Over the past decade and more, I have taken a number of Oracle exams. The list includes multiple exams for OCA, OCP, and OCE certifications. One of the more popular articles that I have written is "Oracle Certifications: What Is the Difference Between OCA, OCP, OCE, and OCM?" where I discuss the differences between the various types. Mind you, I have not taken an OCM (yet), but I am familiar enough with it that I was able to point out the differences between it and the other three. Notably missing from that article, however, are Oracle specialist certifications. I deliberately left OCS out because I had no information with which to compare this class of exams to the other four. That changed yesterday when I took 1Z0-460: Oracle Linux 6 Implementation Essentials. I should note that while I have read that there is no official acronym for these certifications, I see OCS used to designate Oracle Certified Specialist fairly often. It is certainly handier than constantly spelling out Oracle Certified Specialist.
I recall enough of my college statistics class to realize that a single data point makes for a really bad sample population. 1Z0-460 may be an outlier and have little in common with any of the other OCS exams. However, I do not have any plans to take another OCS exam in the next several months, so it will have to suffice for now.
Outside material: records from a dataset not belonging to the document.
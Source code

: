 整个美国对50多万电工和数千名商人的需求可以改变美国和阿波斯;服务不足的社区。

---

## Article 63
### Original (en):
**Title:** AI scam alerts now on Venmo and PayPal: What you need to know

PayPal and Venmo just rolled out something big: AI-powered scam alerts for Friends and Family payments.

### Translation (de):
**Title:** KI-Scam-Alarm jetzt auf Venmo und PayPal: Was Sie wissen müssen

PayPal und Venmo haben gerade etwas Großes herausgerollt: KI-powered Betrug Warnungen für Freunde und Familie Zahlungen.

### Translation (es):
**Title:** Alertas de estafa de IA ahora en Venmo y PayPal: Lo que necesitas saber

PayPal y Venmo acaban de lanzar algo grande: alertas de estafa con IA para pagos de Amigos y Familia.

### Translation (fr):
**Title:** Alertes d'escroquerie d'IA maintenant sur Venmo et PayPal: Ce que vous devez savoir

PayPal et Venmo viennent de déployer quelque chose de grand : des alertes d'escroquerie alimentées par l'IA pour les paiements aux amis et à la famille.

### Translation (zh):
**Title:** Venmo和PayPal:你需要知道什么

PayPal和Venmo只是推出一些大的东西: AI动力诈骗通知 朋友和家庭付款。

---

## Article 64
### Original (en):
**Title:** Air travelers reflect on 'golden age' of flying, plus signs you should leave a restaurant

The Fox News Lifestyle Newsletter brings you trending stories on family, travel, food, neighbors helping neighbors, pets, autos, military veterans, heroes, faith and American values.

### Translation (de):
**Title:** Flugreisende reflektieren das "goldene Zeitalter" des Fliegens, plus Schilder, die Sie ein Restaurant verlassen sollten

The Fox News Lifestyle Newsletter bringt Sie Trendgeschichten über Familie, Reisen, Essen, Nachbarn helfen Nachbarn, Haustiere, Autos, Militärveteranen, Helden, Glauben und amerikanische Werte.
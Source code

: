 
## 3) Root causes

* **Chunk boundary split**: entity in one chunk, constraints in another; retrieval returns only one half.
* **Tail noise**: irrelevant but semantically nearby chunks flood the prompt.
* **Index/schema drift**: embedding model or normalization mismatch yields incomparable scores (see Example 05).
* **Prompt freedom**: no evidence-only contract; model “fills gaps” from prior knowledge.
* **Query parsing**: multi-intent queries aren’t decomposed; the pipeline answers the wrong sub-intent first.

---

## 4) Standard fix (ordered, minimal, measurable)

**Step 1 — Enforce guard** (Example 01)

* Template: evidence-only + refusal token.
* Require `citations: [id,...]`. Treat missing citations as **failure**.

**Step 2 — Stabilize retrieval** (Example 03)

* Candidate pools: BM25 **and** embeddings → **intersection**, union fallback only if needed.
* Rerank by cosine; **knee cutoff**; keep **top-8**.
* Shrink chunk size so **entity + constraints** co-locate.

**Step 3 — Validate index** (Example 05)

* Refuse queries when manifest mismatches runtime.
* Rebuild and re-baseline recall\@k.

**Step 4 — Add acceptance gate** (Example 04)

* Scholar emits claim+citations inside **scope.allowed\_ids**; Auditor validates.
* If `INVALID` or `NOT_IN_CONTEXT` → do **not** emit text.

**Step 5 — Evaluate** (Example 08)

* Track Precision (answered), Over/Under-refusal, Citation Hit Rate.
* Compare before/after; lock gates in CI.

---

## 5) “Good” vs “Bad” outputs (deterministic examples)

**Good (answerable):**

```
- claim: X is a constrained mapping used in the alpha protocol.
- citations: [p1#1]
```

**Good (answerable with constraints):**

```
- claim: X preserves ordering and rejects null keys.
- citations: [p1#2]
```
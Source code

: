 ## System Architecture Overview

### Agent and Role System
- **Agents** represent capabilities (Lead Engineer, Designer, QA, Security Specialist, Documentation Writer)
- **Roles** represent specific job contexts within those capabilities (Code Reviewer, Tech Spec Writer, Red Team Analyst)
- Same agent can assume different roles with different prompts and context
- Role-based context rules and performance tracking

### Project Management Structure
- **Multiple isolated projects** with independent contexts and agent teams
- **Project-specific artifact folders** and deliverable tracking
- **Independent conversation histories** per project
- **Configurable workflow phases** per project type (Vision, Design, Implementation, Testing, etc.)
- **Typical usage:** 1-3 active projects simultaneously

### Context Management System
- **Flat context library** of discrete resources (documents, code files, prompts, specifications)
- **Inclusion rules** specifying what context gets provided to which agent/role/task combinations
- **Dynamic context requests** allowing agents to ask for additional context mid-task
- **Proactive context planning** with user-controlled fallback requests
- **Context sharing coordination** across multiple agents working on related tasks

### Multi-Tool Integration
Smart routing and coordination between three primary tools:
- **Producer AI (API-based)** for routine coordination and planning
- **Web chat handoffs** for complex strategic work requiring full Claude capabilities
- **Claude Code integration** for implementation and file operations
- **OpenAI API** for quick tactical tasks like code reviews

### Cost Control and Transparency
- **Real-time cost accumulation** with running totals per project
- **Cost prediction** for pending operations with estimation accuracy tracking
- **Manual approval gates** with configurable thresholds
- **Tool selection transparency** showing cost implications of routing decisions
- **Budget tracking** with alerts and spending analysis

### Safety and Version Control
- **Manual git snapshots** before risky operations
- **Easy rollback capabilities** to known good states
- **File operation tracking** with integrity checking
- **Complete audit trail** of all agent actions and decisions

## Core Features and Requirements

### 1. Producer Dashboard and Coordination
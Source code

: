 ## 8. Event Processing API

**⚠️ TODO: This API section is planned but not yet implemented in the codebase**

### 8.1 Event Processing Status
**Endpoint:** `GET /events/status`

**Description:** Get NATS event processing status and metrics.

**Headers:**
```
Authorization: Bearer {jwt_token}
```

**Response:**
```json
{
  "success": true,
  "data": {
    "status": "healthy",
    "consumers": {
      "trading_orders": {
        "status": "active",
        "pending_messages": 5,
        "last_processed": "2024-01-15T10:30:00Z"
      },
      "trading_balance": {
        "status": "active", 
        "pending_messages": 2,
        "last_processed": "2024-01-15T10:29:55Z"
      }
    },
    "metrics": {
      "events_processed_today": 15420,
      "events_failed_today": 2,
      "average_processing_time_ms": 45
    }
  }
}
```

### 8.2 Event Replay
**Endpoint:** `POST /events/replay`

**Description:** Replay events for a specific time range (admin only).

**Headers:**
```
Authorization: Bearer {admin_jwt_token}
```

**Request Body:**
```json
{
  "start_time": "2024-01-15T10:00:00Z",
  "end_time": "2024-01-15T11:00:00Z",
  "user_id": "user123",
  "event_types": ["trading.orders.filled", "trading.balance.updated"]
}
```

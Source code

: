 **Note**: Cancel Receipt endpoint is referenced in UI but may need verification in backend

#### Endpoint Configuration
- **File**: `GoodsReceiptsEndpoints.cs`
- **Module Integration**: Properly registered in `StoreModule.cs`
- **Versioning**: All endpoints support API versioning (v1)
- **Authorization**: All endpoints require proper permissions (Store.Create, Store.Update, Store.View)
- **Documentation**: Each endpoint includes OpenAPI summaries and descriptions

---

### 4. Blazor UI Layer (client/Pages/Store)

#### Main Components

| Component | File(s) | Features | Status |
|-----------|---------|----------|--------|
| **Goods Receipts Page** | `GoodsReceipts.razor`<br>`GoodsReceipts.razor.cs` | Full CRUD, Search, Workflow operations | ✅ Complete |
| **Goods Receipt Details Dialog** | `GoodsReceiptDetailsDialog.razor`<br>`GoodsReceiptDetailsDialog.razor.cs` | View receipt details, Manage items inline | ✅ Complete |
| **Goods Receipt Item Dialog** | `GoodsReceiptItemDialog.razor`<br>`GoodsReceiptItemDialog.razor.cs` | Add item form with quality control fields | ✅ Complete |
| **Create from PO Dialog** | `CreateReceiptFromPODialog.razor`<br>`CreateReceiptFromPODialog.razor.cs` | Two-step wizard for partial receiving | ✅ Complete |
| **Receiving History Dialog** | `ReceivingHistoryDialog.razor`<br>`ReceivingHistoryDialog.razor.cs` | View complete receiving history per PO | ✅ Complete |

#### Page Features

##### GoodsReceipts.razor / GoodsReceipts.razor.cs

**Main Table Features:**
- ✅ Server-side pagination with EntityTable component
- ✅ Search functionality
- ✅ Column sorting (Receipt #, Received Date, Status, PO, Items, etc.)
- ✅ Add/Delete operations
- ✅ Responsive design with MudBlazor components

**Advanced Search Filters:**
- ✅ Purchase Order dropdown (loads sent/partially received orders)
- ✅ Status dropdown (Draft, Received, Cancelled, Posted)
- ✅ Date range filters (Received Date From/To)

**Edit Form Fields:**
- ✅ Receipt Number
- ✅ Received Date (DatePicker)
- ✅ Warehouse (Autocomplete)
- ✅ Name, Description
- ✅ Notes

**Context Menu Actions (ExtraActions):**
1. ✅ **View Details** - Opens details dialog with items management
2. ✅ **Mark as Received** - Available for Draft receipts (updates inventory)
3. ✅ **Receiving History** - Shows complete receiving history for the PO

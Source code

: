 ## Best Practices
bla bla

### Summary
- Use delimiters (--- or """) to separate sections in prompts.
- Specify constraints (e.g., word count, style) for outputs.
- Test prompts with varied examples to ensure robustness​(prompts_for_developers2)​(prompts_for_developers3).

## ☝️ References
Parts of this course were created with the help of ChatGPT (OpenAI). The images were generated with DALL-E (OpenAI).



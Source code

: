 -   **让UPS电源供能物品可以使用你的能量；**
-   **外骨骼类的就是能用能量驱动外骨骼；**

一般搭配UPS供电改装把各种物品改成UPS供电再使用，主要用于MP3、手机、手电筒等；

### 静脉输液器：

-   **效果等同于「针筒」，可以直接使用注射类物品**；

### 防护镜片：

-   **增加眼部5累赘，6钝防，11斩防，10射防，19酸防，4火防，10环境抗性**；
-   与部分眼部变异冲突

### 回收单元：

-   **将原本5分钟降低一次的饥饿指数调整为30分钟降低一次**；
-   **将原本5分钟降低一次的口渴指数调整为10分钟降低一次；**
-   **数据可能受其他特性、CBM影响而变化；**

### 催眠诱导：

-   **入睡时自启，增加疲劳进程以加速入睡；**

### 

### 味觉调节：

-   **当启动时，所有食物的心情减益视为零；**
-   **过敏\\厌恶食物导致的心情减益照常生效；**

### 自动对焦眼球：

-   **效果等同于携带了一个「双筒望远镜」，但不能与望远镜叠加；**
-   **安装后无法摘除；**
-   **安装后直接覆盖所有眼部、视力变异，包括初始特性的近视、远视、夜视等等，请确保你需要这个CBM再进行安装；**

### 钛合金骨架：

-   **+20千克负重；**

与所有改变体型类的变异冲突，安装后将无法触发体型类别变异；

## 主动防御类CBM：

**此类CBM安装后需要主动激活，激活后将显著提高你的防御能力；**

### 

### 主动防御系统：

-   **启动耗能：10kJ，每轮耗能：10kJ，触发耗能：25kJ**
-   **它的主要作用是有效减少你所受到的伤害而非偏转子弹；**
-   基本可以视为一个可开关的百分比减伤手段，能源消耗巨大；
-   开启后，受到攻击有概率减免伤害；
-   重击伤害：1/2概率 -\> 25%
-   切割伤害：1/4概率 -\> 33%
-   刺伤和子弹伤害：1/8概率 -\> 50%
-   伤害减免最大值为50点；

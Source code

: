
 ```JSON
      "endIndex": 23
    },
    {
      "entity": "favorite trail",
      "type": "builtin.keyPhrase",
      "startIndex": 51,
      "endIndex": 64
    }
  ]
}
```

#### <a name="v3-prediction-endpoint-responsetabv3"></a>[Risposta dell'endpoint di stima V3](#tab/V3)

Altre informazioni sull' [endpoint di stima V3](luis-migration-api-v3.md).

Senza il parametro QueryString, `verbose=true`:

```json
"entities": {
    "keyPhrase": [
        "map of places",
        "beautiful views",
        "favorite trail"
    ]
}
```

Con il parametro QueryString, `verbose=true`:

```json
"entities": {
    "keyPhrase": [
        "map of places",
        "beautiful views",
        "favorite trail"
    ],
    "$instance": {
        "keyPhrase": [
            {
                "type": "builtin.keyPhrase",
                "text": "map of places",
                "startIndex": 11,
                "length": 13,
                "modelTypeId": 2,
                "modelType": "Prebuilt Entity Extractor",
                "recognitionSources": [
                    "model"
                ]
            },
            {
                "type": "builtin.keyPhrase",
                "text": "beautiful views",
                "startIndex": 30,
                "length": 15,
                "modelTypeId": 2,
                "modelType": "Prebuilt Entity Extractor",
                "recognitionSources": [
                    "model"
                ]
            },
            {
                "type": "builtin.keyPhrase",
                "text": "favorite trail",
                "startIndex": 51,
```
Going into this exam, I really expected it to be a walk in the park. It is titled Linux Essentials after all, and I have used Linux for years. I will grant that doing work at the OS-level is not my main function -- I am a developer first, a DBA second, and a Linux system admin a distant third. Still... this is an essentials exam, and intended to give the employees of Oracle partner companies a basic grounding in the technology. I figured it was likely an OCA-level exam, maybe a bit lower.
I hate it when I underestimate exams.
1Z0-460 certainly was not at the level of an OCE exam. It probably did not even make it to the difficulty of an OCP exam. However, I would judge the difficulty closer to that of an OCP exam than an OCA one. It contained a fair number of simple questions that would have had no place in an OCP test. However, a number of the questions required a level of detail about Linux commands, and configuration files, and directories that surprised me.
Anyone who has used Linux much knows that there are huge numbers of commands and many have dozens of options. Likewise there are scores of configuration files and scripts located throughout the file system. I do not normally memorize any but the most common of options for a given utility. That is what 'man' is for. Likewise, I do not memorize the locations of every file. That is what 'locate' is for. Many more of the questions were practitioner-type questions than I expected to find.
That said... I passed the exam, so all is right with the universe today. For anyone planning to take a specialist exam (and assuming that 1Z0-460 is typical of the breed), I would suggest that you not design your study plan with the idea that essentials=easy. For that matter, you should always allocate more study time than you really think any exam needs. No one has ever failed a test because they were over-prepared for it.